Of course you do : after all ,where else would all the stuff that the y gen. buys and then dumps after wearing it once or twice go.After all they`d hardly want to be like the the boomers who would wear what ever they bought until it was completely worn
Now i wonder if these uni students declare their income from drug deals and prostituation to the ATO.... but then again, i guess they see it as a hobby
Whilst we are at it, i would like to blame HECS for the following as well:
* global warming
* high banana prices
* the westpoint collapse
* Paris Hilton's movies (holloywood and private/public home movies)
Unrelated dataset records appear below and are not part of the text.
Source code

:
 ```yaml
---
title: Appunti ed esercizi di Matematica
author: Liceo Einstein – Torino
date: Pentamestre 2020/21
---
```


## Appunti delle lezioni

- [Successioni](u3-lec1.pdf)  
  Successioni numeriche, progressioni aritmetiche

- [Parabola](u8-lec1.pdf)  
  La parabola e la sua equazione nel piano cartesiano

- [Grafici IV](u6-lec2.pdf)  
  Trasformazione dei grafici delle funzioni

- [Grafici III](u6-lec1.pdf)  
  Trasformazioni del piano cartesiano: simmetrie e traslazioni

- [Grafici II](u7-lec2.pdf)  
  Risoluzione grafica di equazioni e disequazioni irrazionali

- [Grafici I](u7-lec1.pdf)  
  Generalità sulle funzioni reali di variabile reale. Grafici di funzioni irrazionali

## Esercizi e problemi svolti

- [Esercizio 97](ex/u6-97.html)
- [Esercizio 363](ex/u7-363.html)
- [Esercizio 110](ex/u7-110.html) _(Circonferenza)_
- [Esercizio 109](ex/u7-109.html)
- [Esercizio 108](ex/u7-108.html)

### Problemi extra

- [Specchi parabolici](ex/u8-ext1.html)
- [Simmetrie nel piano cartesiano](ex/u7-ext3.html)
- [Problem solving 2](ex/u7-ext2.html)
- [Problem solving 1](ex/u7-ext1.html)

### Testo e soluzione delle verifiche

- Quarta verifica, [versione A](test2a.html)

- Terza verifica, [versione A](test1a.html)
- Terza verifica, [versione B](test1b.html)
* Oddball's hairy backside and his waxing/shaving problem
* the ugly curtains in my lounge room; and
* John Howard not giving the prime ministership to Peter Costello
Actually Bun that is a very good argument,
selling yourselve may seem unseemli(?spelling)but surely it has to be lucrative,so why are these students in debt.Gee stop the clock,you have to articulate your argument a little better in future,so far Prospector and now Bun have shot your argument down in flames.
I havent bothered to pay off my hecs debt as the discount is only 20% compared with 10% if you pay it off afterwards and with an interest rate of inflation its about the cheapest loan your ever going to get.
I even borrowed money to go on a study trip even though an extra 20% gets tacked onto your hecs debt because it works out cheaper within 4 years if you earn just 2-3% more than inflation, which you can currently do by just putting it in a term deposit or an ING account hopefully more with trading .
There is no doubt I would rather have a free education but given that the tuition fees for a single year at the Uni I am exchanging with for most of the year is just a little less than 50k dollars I don't feel I should complain that much (the American system is insane). The fact that the pay is pretty good when I graduate and with basically a 100% employment rate might bias my opinion though.
Students are really going to feel the pinch this year with their HECS debts, not only are they paying 25% more for their studies but now are being hit by a 4 per cent CPI inflation number, which is a near 11-year high.
Ouch!
I remember when GST was introduced and CPI ran at 6%, now that hurt, and made my debt even harder to pay off!